I don't care about the content on the old 1.5T HD. I can get the S3 back up and running, but kinda wanted to get full use of the new 1.5T HD to get me back where I was before. 

thanks for your help.


----------



## ThAbtO (Apr 6, 2000)

You might have clicked YES to Limit to 1TB, should be NO. Also should be NO to that Expand one, then just do MFSAdd manually.


----------



## jmbach (Jan 1, 2009)

rmassey said:


> I have a TiVo Series3 (OLED TCD648250B). In 2010 I updated the drive to a 1.5T WD EARS HD and expanded it up to the 1.26T capacity via WinMFS. I turned off intelipark via WDidle3 /d. This worked fine for 2.5 years. The S3 has recently begun to reboot and so I decided to just re-image a new drive. I took backups of my original 250G HD in 2010.
> 
> So I restore the image to another WD 1.5T with intelipark turned off, I answer yes to expand and then supersize it. Put it back into the Tivo and it reports 36 hrs of HD capacity, when I expect to see 157 Hrs.
> 
> ...


Curious and interesting. 
Make sure run WinMFS as administrator.
Try saying no right after the restore to expand the drive. Check MFSInfo and see what information it gives. If you can post it here. Then run MFSAdd and if it asks to limit the drive to 1TB tell it no. Then run Supersize. After that MFSInfo again and compare the two outputs. Post the information pre and post MFSAdd so we can see what else can be done.


----------



## sbourgeo (Nov 10, 2000)

Did you use the same eSata drive dock when you imaged the original 1.5 TB drive in 2010? If not, have you tried imaging the new drive without it?


----------



## dlfl (Jul 6, 2006)

Curious that 157 hrs is what is normally reported for a 1 TB drive -- sounds like you never actually had more than that in use.


----------



## rmassey (Sep 5, 2002)

Thanks for the suggestions. 

I&#8217;m running WinMFS as administrator.

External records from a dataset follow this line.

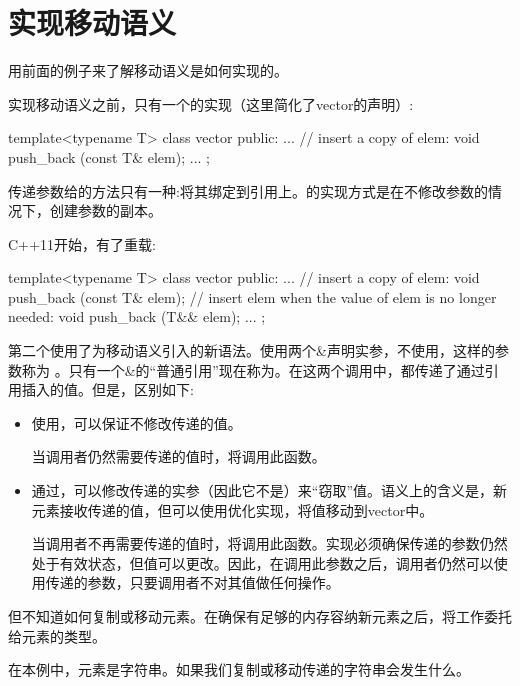 \section{实现移动语义}
用前面的例子来了解移动语义是如何实现的。

实现移动语义之前，只有一个的实现（这里简化了vector的声明）:

\begin{cppcode}
template<typename T>
class vector {
	public:
	...
	// insert a copy of elem:
	void push_back (const T& elem);
	...
};
\end{cppcode}

传递参数给的方法只有一种:将其绑定到引用上。的实现方式是在不修改参数的情况下，创建参数的副本。

C++11开始，有了重载:

\begin{cppcode}
template<typename T>
class vector {
	public:
	...
	// insert a copy of elem:
	void push_back (const T& elem);
	// insert elem when the value of elem is no longer needed:
	void push_back (T&& elem);
	...
};
\end{cppcode}

第二个使用了为移动语义引入的新语法。使用两个\&声明实参，不使用，这样的参数称为 。只有一个\&的“普通引用”现在称为。在这两个调用中，都传递了通过引用插入的值。但是，区别如下:

\begin{itemize}
	\item 使用，可以保证不修改传递的值。

	当调用者仍然需要传递的值时，将调用此函数。
	\item 通过，可以修改传递的实参（因此它不是）来“窃取”值。语义上的含义是，新元素接收传递的值，但可以使用优化实现，将值移动到vector中。

	当调用者不再需要传递的值时，将调用此函数。实现必须确保传递的参数仍然处于有效状态，但值可以更改。因此，在调用此参数之后，调用者仍然可以使用传递的参数，只要调用者不对其值做任何操作。
\end{itemize}

但不知道如何复制或移动元素。在确保有足够的内存容纳新元素之后，将工作委托给元素的类型。

在本例中，元素是字符串。如果我们复制或移动传递的字符串会发生什么。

>> Did you use the same eSata drive dock when you imaged the original 1.5 TB drive in 2010?
I really have no idea if I used the same dock. I was just trying to avoid opening up a case and messing with Sata + power connectors. I can do that, I just went with the dock for simplicity.

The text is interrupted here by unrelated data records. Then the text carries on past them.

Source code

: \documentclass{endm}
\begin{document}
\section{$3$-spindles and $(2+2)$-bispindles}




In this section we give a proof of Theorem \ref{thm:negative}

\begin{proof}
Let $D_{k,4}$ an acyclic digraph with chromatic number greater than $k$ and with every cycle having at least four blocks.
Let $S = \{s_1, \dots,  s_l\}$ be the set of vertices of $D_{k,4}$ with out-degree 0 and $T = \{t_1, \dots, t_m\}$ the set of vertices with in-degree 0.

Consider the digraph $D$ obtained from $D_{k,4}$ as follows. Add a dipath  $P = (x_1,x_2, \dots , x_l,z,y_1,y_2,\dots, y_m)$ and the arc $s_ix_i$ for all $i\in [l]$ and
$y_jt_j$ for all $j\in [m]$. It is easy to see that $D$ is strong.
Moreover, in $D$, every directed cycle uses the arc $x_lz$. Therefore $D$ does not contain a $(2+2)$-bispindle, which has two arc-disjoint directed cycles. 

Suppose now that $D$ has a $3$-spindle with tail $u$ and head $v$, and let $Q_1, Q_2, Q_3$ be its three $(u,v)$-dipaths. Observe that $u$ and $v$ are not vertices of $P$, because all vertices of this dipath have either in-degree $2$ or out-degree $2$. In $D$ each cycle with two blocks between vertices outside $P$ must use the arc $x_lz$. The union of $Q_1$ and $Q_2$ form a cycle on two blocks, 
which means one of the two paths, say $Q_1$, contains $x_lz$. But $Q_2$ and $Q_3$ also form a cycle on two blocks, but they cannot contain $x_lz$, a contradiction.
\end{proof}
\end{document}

>> Curious that 157 hrs is what is normally reported for a 1 TB drive &#8211;
Correct, I was mistaken. My previous 1.5T drive reported 213 hrs HD and 1860 SD

I'll re-image with the suggestions and post MFSInfo before and after and see if we can get this working.


----------



## unitron (Apr 28, 2006)

rmassey said:


> I have a TiVo Series3 (OLED TCD648250B). In 2010 I updated the drive to a 1.5T WD EARS HD and expanded it up to the 1.26T capacity via WinMFS. I turned off intelipark via WDidle3 /d. This worked fine for 2.5 years. The S3 has recently begun to reboot and so I decided to just re-image a new drive. I took backups of my original 250G HD in 2010.
> 
> So I restore the image to another WD 1.5T with intelipark turned off, I answer yes to expand and then supersize it. Put it back into the Tivo and it reports 36 hrs of HD capacity, when I expect to see 157 Hrs.
> 
> ...


Was the TiVo software already updated to 11.0k before you imaged the original drive?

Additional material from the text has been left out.